- **Problem description**: Filter the data below, keeping only lines that contain "Spite".

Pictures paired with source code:
▼▼▼

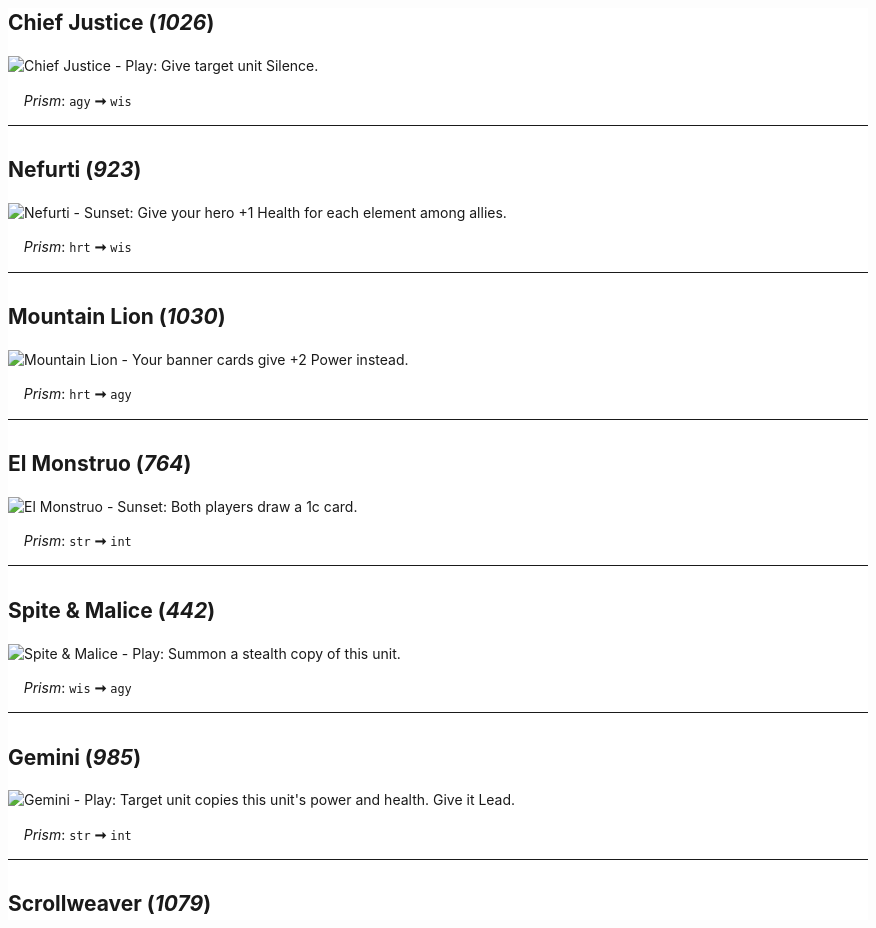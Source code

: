 
## Chief Justice (_1026_)

![Chief Justice - Play: Give target unit Silence.](https://skyweaver.ghost.io/images/patch/41/1026.png)

&nbsp;&nbsp;&nbsp;&nbsp;_Prism_: `agy` **➞** `wis`

---

## Nefurti (_923_)

![Nefurti - Sunset: Give your hero +1 Health for each element among allies.](https://skyweaver.ghost.io/images/patch/41/923.png)

&nbsp;&nbsp;&nbsp;&nbsp;_Prism_: `hrt` **➞** `wis`

---

## Mountain Lion (_1030_)

![Mountain Lion - Your banner cards give +2 Power instead.](https://skyweaver.ghost.io/images/patch/41/1030.png)

&nbsp;&nbsp;&nbsp;&nbsp;_Prism_: `hrt` **➞** `agy`

---

## El Monstruo (_764_)

![El Monstruo - Sunset: Both players draw a 1c card.](https://skyweaver.ghost.io/images/patch/41/764.png)

&nbsp;&nbsp;&nbsp;&nbsp;_Prism_: `str` **➞** `int`

---

## Spite & Malice (_442_)

![Spite & Malice - Play: Summon a stealth copy of this unit.](https://skyweaver.ghost.io/images/patch/41/442.png)

&nbsp;&nbsp;&nbsp;&nbsp;_Prism_: `wis` **➞** `agy`

---

## Gemini (_985_)

![Gemini - Play: Target unit copies this unit's power and health. Give it Lead.](https://skyweaver.ghost.io/images/patch/41/985.png)

&nbsp;&nbsp;&nbsp;&nbsp;_Prism_: `str` **➞** `int`

---

## Scrollweaver (_1079_)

▲▲▲

- **Result**:
## Spite & Malice (_442_)
![Spite & Malice - Play: Summon a stealth copy of this unit.](https://skyweaver.ghost.io/images/patch/41/442.png)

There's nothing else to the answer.